- Opening Delimiter -
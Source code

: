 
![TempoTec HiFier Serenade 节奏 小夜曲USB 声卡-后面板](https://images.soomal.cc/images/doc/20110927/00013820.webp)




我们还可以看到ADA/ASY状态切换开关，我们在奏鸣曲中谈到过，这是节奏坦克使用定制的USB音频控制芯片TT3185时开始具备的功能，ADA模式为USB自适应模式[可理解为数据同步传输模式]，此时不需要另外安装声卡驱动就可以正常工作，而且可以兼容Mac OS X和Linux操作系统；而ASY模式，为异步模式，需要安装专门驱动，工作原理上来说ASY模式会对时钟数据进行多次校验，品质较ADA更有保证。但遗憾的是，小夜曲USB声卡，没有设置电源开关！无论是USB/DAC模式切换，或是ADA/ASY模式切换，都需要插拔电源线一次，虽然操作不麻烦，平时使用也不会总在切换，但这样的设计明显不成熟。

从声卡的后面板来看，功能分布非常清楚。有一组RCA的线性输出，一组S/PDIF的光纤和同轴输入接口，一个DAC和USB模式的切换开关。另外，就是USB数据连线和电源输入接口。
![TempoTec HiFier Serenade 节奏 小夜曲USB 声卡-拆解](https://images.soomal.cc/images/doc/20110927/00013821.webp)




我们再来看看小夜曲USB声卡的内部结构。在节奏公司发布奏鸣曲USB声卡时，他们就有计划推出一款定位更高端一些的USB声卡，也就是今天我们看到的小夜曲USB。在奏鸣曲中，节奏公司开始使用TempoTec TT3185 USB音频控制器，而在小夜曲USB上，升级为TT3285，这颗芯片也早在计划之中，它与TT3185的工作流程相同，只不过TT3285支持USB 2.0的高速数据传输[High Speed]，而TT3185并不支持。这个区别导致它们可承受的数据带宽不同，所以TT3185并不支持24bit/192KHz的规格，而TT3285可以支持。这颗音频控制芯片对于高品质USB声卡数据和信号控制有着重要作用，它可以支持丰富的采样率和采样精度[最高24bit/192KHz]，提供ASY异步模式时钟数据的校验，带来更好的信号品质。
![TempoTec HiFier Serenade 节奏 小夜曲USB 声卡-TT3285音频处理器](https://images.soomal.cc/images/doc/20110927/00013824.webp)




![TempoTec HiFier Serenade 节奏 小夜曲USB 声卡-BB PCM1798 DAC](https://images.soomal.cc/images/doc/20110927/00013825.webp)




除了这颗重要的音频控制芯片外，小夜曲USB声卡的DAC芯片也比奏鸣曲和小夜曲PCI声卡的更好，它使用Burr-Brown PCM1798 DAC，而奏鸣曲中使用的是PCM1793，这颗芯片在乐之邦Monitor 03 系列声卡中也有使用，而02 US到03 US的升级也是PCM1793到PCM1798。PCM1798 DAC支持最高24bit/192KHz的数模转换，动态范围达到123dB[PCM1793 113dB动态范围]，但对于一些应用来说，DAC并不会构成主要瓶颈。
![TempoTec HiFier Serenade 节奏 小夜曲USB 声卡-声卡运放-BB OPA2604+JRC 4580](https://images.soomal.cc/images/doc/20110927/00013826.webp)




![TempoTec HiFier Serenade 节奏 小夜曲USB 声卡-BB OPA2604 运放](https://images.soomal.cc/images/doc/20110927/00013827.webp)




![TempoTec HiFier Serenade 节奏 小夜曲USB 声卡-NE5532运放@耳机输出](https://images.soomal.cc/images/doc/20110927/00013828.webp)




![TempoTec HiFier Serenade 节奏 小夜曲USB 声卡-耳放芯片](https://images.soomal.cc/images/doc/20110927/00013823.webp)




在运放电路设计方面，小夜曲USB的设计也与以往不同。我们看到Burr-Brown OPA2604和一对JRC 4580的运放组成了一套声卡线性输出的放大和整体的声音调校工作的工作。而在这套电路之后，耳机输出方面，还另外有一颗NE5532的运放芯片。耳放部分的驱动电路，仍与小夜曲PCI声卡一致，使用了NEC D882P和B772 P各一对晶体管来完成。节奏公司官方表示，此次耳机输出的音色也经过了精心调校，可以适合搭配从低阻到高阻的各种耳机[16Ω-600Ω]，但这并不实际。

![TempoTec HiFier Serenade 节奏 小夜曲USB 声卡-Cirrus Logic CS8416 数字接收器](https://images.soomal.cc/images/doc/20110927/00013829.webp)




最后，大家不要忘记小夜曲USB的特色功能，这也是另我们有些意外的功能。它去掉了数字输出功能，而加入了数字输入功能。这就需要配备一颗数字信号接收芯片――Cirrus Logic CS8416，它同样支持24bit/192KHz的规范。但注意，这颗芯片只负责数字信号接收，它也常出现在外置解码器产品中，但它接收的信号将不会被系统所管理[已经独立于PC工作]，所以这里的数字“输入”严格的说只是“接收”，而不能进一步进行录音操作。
- Closing Delimiter -
▶ _TASK BRIEF_: Once you find the string "Brown" in a line of the records, copy that line.

▶ _TASK ANSWER_:
除了这颗重要的音频控制芯片外，小夜曲USB声卡的DAC芯片也比奏鸣曲和小夜曲PCI声卡的更好，它使用Burr-Brown PCM1798 DAC，而奏鸣曲中使用的是PCM1793，这颗芯片在乐之邦Monitor 03 系列声卡中也有使用，而02 US到03 US的升级也是PCM1793到PCM1798。PCM1798 DAC支持最高24bit/192KHz的数模转换，动态范围达到123dB[PCM1793 113dB动态范围]，但对于一些应用来说，DAC并不会构成主要瓶颈。
在运放电路设计方面，小夜曲USB的设计也与以往不同。我们看到Burr-Brown OPA2604和一对JRC 4580的运放组成了一套声卡线性输出的放大和整体的声音调校工作的工作。而在这套电路之后，耳机输出方面，还另外有一颗NE5532的运放芯片。耳放部分的驱动电路，仍与小夜曲PCI声卡一致，使用了NEC D882P和B772 P各一对晶体管来完成。节奏公司官方表示，此次耳机输出的音色也经过了精心调校，可以适合搭配从低阻到高阻的各种耳机[16Ω-600Ω]，但这并不实际。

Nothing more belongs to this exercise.